Deputi Bidang Pengembangan Sumber Daya Perpustakaan Perpusnas, Deni Kurniadi, mengatakan kehadiran pustaka bergerak adalah upaya mendatangi masyarakat luas (jemput bola) khususnya di daerah atau wilayah yang memiliki keterbatasan akses informasi dan transportasi terbatas.

“Mereka bergerak secara kreatif menggunakan ide-ide kreatifnya menyalurkan bahan bacaan menggunakan medium seperti perahu, kuda, gerobak, kereta, pedati, ojek, motor, becak, bemo, ransel, sepeda, hingga noken, yang disulap atau dimodifikasi sedemikian rupa menjadi alat antar bahan bacaan,” kata Deni.
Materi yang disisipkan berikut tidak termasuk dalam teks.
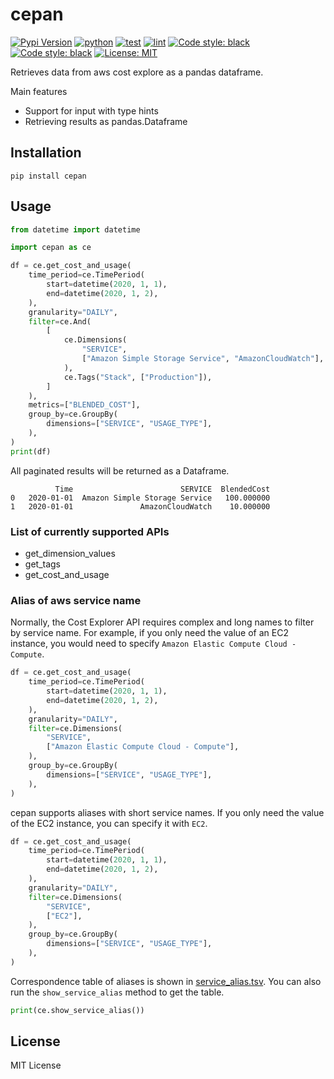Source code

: # cepan

[![Pypi Version](https://img.shields.io/pypi/v/cepan?color=blue)](https://pypi.org/project/cepan/#history)
[![python](https://img.shields.io/pypi/pyversions/cepan.svg)](https://pypi.org/project/cepan/)
[![test](https://github.com/kanga333/cepan/actions/workflows/test.yml/badge.svg?branch=main)](https://github.com/kanga333/cepan/actions/workflows/test.yml)
[![lint](https://github.com/kanga333/cepan/actions/workflows/lint.yml/badge.svg?branch=main)](https://github.com/kanga333/cepan/actions/workflows/lint.yml)
[![Code style: black](https://img.shields.io/badge/mypy-checked-blue.svg)](http://mypy-lang.org/)
[![Code style: black](https://img.shields.io/badge/code%20style-black-000000.svg)](https://github.com/psf/black)
[![License: MIT](https://img.shields.io/badge/License-MIT-blue.svg)](https://opensource.org/licenses/MIT)

Retrieves data from aws cost explore as a pandas dataframe.

Main features
- Support for input with type hints
- Retrieving results as pandas.Dataframe

## Installation

```
pip install cepan
```

## Usage

```python
from datetime import datetime

import cepan as ce

df = ce.get_cost_and_usage(
    time_period=ce.TimePeriod(
        start=datetime(2020, 1, 1),
        end=datetime(2020, 1, 2),
    ),
    granularity="DAILY",
    filter=ce.And(
        [
            ce.Dimensions(
                "SERVICE",
                ["Amazon Simple Storage Service", "AmazonCloudWatch"],    
            ),
            ce.Tags("Stack", ["Production"]),
        ]
    ),
    metrics=["BLENDED_COST"],
    group_by=ce.GroupBy(
        dimensions=["SERVICE", "USAGE_TYPE"],
    ),
)
print(df)
```

All paginated results will be returned as a Dataframe.

```
          Time                        SERVICE  BlendedCost
0   2020-01-01  Amazon Simple Storage Service   100.000000
1   2020-01-01               AmazonCloudWatch    10.000000
```

### List of currently supported APIs

- get_dimension_values
- get_tags
- get_cost_and_usage

### Alias of aws service name

Normally, the Cost Explorer API requires complex and long names to filter by service name.
For example, if you only need the value of an EC2 instance, you would need to specify `Amazon Elastic Compute Cloud - Compute`.

```python
df = ce.get_cost_and_usage(
    time_period=ce.TimePeriod(
        start=datetime(2020, 1, 1),
        end=datetime(2020, 1, 2),
    ),
    granularity="DAILY",
    filter=ce.Dimensions(
        "SERVICE",
        ["Amazon Elastic Compute Cloud - Compute"],    
    ),
    group_by=ce.GroupBy(
        dimensions=["SERVICE", "USAGE_TYPE"],
    ),
)
```

cepan supports aliases with short service names.
If you only need the value of the EC2 instance, you can specify it with  `EC2`.

```python
df = ce.get_cost_and_usage(
    time_period=ce.TimePeriod(
        start=datetime(2020, 1, 1),
        end=datetime(2020, 1, 2),
    ),
    granularity="DAILY",
    filter=ce.Dimensions(
        "SERVICE",
        ["EC2"],    
    ),
    group_by=ce.GroupBy(
        dimensions=["SERVICE", "USAGE_TYPE"],
    ),
)
```

Correspondence table of aliases is shown in [service_alias.tsv](service_alias.tsv).
You can also run the `show_service_alias` method to get the table.

```python
print(ce.show_service_alias())
```

## License

MIT License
Baca juga: Bintara TNI AD fungsikan motor sebagai perpustakaan keliling
Baca juga: Polisi di Belu sulap motor dinas jadi perpustakaan mini

Uniknya, lanjut dia, pengelola pustaka bergerak datang dengan latar profesi yang berbeda, seperti tukang rawat kuda, tukang tambal ban, mantan wartawan, seniman, atau mahasiswa.

“Secara sederhana, eksistensi pustaka bergerak adalah gerakan literasi yang menumbuhkan toleransi,” kata Deni lagi.

Sedangkan, Kepala Pusat Analisis Perpustakaan dan Pengembangan Budaya Baca Perpusnas, Adin Bondar, menambahkan relawan pustaka bergerak bekerja tanpa dibayar.

“Mereka berkontribusi agar pengetahuan dan informasi masyarakat Indonesia sejajar dengan bangsa-bangsa maju di dunia. Mereka garda terdepan dalam mensukseskan program penguatan budaya literasi yang masuk ke dalam pembangunan revolusi mental,” jelas Adin.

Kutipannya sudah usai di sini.